ロータ60や回胴にはイナーシャーがあるので、例えば図12に示すようにA相のタイミングにブレーキをかけたとしても、このA相でロータ60は停止せず、所定のステップ角だけ滑動してから停止するのが普通である。1ステップ角は1つの励磁相に励磁信号を与えたときの回転角であるから、例えばnステップ角だけ滑動して停止したときには、回胴を回転させるために次に励磁する励磁相は、A相からnステップ角だけ進んだ励磁相であって、図12のように4ステップ角数分だけ滑ってロータ60が停止したときには、その次の励磁相である(A−相とB−相)の励磁相が、次の回転時における励磁相となる。この本来の初期励磁相に励磁信号を与えることで、より安定な始動を期待できる。
従来では、ブレーキをかけたタイミングの励磁相しか把握できないので、ブレーキをかけたタイミングの励磁相の次の励磁相を、次回回転時における初期励磁相としている場合が多い。ブレーキをかけたタイミングの励磁相しか把握できないのは、駆動モータ71のロータ回転位置(ロータ回転角)を把握する手段が設けられていないからである。
そのため、従来ではブレーキをかけたときの励磁相を基準にして、次回の回胴回転時における初期励磁相を決めていたので、滑動量によっては脱調(正方向や逆方向での回転停止)や、不安定な初期回転となることがある。例えば図12に示すように4ステップ角ほど励磁相が離れてしまうと、このような現象が発生し易くなることが諸種の実験によって確認できた。回胴の回転初期に発生するこのような現象は、遊技者の興趣を削ぐことにもなり兼ねない。
理想的には、図12および図8にそれぞれ示すように、1相励磁であるA相のタイミングでブレーキがかかり、それから4相分進んだ励磁相(A−相)のところでロータ60が停止したとすると、次の回転では4相分だけ進んだ励磁相の次が初期励磁相となり、この初期励磁相は常に2相励磁である。したがって図8(図12も同じ)の場合における次の初期励磁相は励磁順6で示される励磁相(A−相とB−相)となる。
こうすることで、励磁順が全く同じか、±1ステップ角分だけのずれで励磁することができるので、回転始動時に発生し易い回転停止などの脱調現象や不安定な回転を回避できる。2相励磁の期間の中でこの4相分を吸収するときには、第1の加速期間を長くすることなく滑動量を吸収できる。この初期励磁相の設定処理は、駆動モータ71が止まった時点で行うこともできれば、初期励磁を行うときの励磁信号読み出し時、つまり回転始動時に行ってもよい。
このように駆動モータ停止時に発生する滑動を含めて次の回転の励磁を制御するには、ロータの滑動量より導かれる補正量の検出用として駆動モータにロータ回転位置の検出手段が備えられている場合と、備えられていない場合が考えられるので、それぞれ以下に示すような方策が考えられる。

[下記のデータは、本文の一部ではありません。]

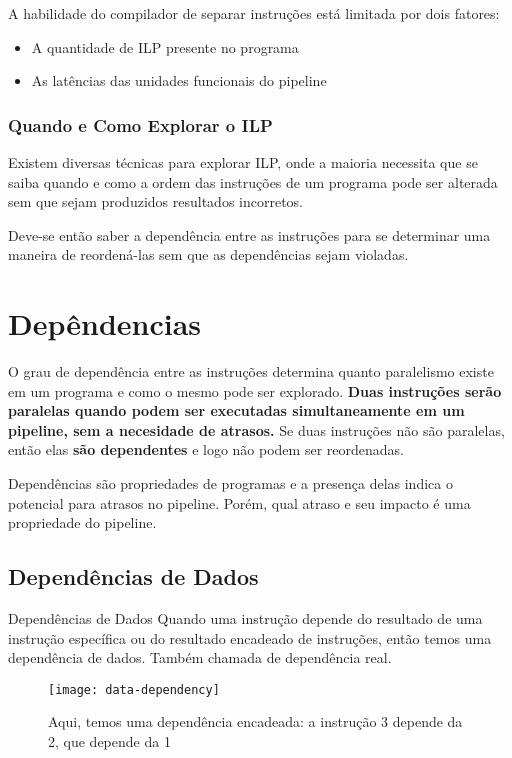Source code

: A habilidade do compilador de separar instruções está limitada por dois fatores:
\begin{itemize}
  \item A quantidade de ILP presente no programa

  \item As latências das unidades funcionais do pipeline
\end{itemize}

\subsubsection{Quando e Como Explorar o ILP}
Existem diversas técnicas para explorar ILP, onde a maioria necessita que se saiba quando e como a ordem das instruções de um programa pode ser alterada sem que sejam produzidos resultados incorretos.

Deve-se então saber a dependência entre as instruções para se determinar uma maneira de reordená-las sem que as dependências sejam violadas.





\section{Depêndencias}
O grau de dependência entre as instruções determina quanto paralelismo existe em um programa e como o mesmo pode ser explorado. \textbf{Duas instruções serão paralelas quando podem ser executadas simultaneamente em um pipeline, sem a necesidade de atrasos.} Se duas instruções não são paralelas, então elas \textbf{são dependentes} e logo não podem ser reordenadas.

Dependências são propriedades de programas e a presença delas indica o potencial para atrasos no pipeline. Porém, qual atraso e seu impacto é uma propriedade do pipeline.




\subsection{Dependências de Dados}
\begin{definicao}{Dependências de Dados}
  Quando uma instrução depende do resultado de uma instrução específica ou do resultado encadeado de instruções, então temos uma dependência de dados. Também chamada de dependência real.
\end{definicao}

\begin{figure}[ht]
  \centering
  \texttt{[image: data-dependency]}
  \caption{Aqui, temos uma dependência encadeada: a instrução 3 depende da 2, que depende da 1}
  \label{fig:data-dependency}
\end{figure}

回転位置の検出手段が備えられていない場合には、滑動量を直接測る手段がない。その場合には、第1に同一の駆動モータに対してブレーキ処理を何度か繰り返し、そのときの滑動量を計測する。滑動量の計測値は分散するので、分散した計測値のほぼ中心値やその平均値(何れもステップ角数に相当する相数)を求める。そして求められた中心値(又は平均値。以下同様)をブレーキをかけてからの滑動量として使用する。滑動量はあまり大きくはばらついたり、分散したりしないことが諸種の実験によって確認されているので、中心値を使用しても実際の滑動量との差は僅少である。そのため、滑動量としてこの中心値を利用し、中心値分よりの1ステップ角分だけ進ませた励磁相を使用することで、ブレーキをかけたときから実際に停止したところまでの滑動量を吸収する。実際には、滑動量=nステップ角数は、n=3〜7位でばらつくので、その中心値としては4ステップ角数あるいは5ステップ角数位になる。

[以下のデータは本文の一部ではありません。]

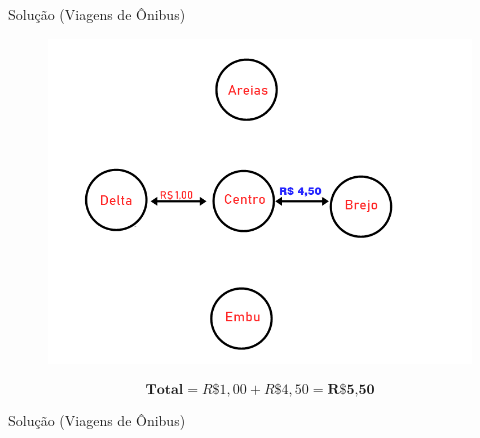 \documentclass{beamer}
\begin{document}
\begin{frame}{Solução (Viagens de Ônibus)}
\begin{figure}[ht]
\centering
\includegraphics[width=.8\textwidth]{DB3.png}
\label{fig:exampleFig2}
\end{figure}
\begin{equation*}
    \textbf{Total} = R\$1,00 + R\$4,50 = \textbf{R\$5,50}
\end{equation*}

\end{frame}
\begin{frame}{Solução (Viagens de Ônibus)}


\end{frame}
\end{document}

算出された滑動量の中心値は例えば図3に示すRAM76に格納しておくことができ、全ての回胴L、M、Rを回転するときにその情報を初期励磁相に加算したもの、換言すれば中心値よりも1ステップ角分だけ進ませた励磁相が、本来の初期励磁相として使用される。算出された滑動量の中心値は、駆動モータ制御プログラムの中に固定データとして用意しておくこともできる。この場合には、直ちに初期励磁相が設定され、設定された初期励磁相に対する励磁データが出力されることになる。
このように滑動量のほぼ中心値に相当する相数だけ予め進めた励磁相を、次の初期励磁相として設定することで、励磁相が大幅に飛ぶことがなくなり、その結果として回転始動時における脱調や不安定な回転状態を回避できる。滑動量のほぼ中心値を用いることで、駆動モータに回転位置検出手段が装備されていなくても安定した初期回転を実現できる。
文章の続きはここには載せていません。